_WHAT YOU NEED TO DO_:
Reproduce every record verbatim but drop the pictures.
:: EXCERPTED DATA
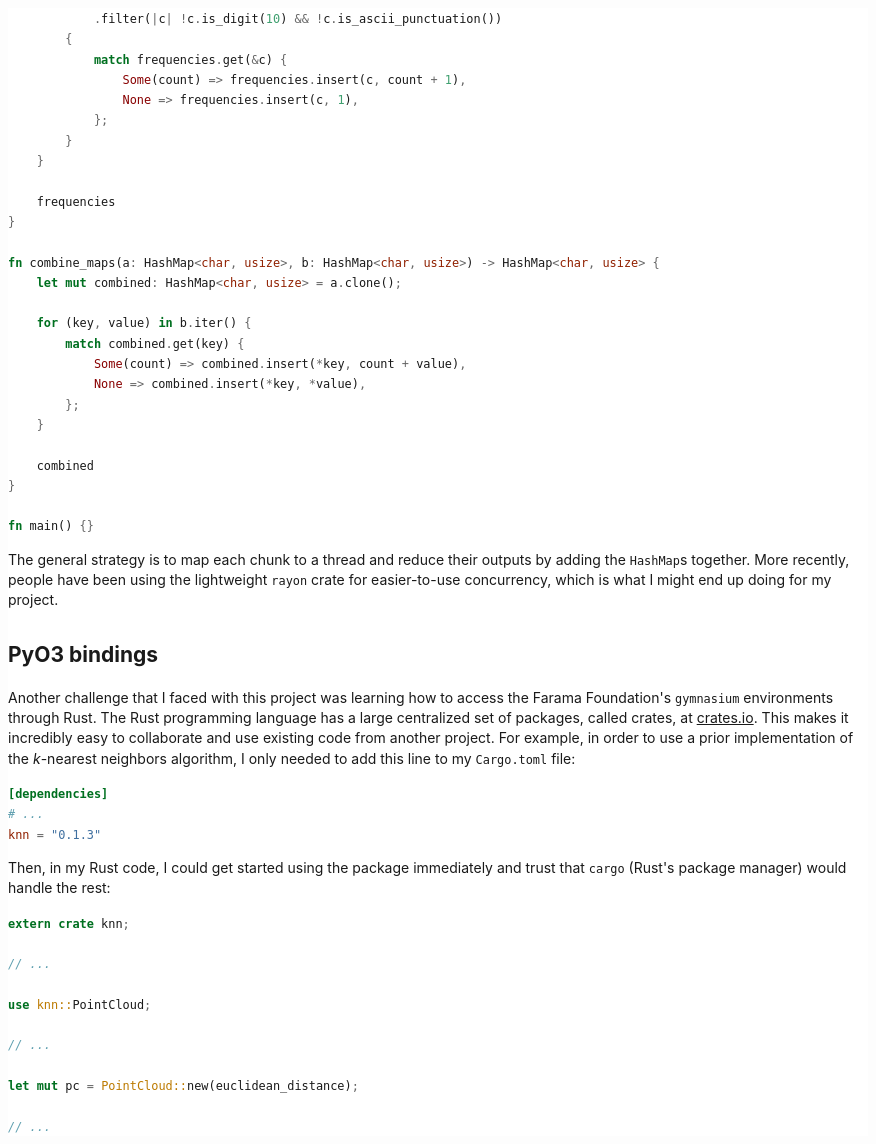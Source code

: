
 ```rust
            .filter(|c| !c.is_digit(10) && !c.is_ascii_punctuation())
        {
            match frequencies.get(&c) {
                Some(count) => frequencies.insert(c, count + 1),
                None => frequencies.insert(c, 1),
            };
        }
    }

    frequencies
}

fn combine_maps(a: HashMap<char, usize>, b: HashMap<char, usize>) -> HashMap<char, usize> {
    let mut combined: HashMap<char, usize> = a.clone();

    for (key, value) in b.iter() {
        match combined.get(key) {
            Some(count) => combined.insert(*key, count + value),
            None => combined.insert(*key, *value),
        };
    }

    combined
}

fn main() {}
```

The general strategy is to map each chunk to a thread and reduce their outputs by adding the `HashMap`s together. More recently, people have been using the lightweight `rayon` crate for easier-to-use concurrency, which is what I might end up doing for my project.

## PyO3 bindings

Another challenge that I faced with this project was learning how to access the Farama Foundation's `gymnasium` environments through Rust. The Rust programming language has a large centralized set of packages, called crates, at [crates.io](https://crates.io). This makes it incredibly easy to collaborate and use existing code from another project. For example, in order to use a prior implementation of the $k$-nearest neighbors algorithm, I only needed to add this line to my `Cargo.toml` file:

```toml
[dependencies]
# ...
knn = "0.1.3"
```

Then, in my Rust code, I could get started using the package immediately and trust that `cargo` (Rust's package manager) would handle the rest:

```rust
extern crate knn;

// ...

use knn::PointCloud;

// ...

let mut pc = PointCloud::new(euclidean_distance);

// ...
```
::::
_EXERCISE RESULT_:
Source code

:
 ```rust
            .filter(|c| !c.is_digit(10) && !c.is_ascii_punctuation())
        {
            match frequencies.get(&c) {
                Some(count) => frequencies.insert(c, count + 1),
                None => frequencies.insert(c, 1),
            };
        }
    }

    frequencies
}

fn combine_maps(a: HashMap<char, usize>, b: HashMap<char, usize>) -> HashMap<char, usize> {
    let mut combined: HashMap<char, usize> = a.clone();

    for (key, value) in b.iter() {
        match combined.get(key) {
            Some(count) => combined.insert(*key, count + value),
            None => combined.insert(*key, *value),
        };
    }

    combined
}

fn main() {}
```

The general strategy is to map each chunk to a thread and reduce their outputs by adding the `HashMap`s together. More recently, people have been using the lightweight `rayon` crate for easier-to-use concurrency, which is what I might end up doing for my project.

## PyO3 bindings

Another challenge that I faced with this project was learning how to access the Farama Foundation's `gymnasium` environments through Rust. The Rust programming language has a large centralized set of packages, called crates, at [crates.io](https://crates.io). This makes it incredibly easy to collaborate and use existing code from another project. For example, in order to use a prior implementation of the $k$-nearest neighbors algorithm, I only needed to add this line to my `Cargo.toml` file:

```toml
[dependencies]
# ...
knn = "0.1.3"
```

Then, in my Rust code, I could get started using the package immediately and trust that `cargo` (Rust's package manager) would handle the rest:

```rust
extern crate knn;

// ...

use knn::PointCloud;

// ...

let mut pc = PointCloud::new(euclidean_distance);

// ...
```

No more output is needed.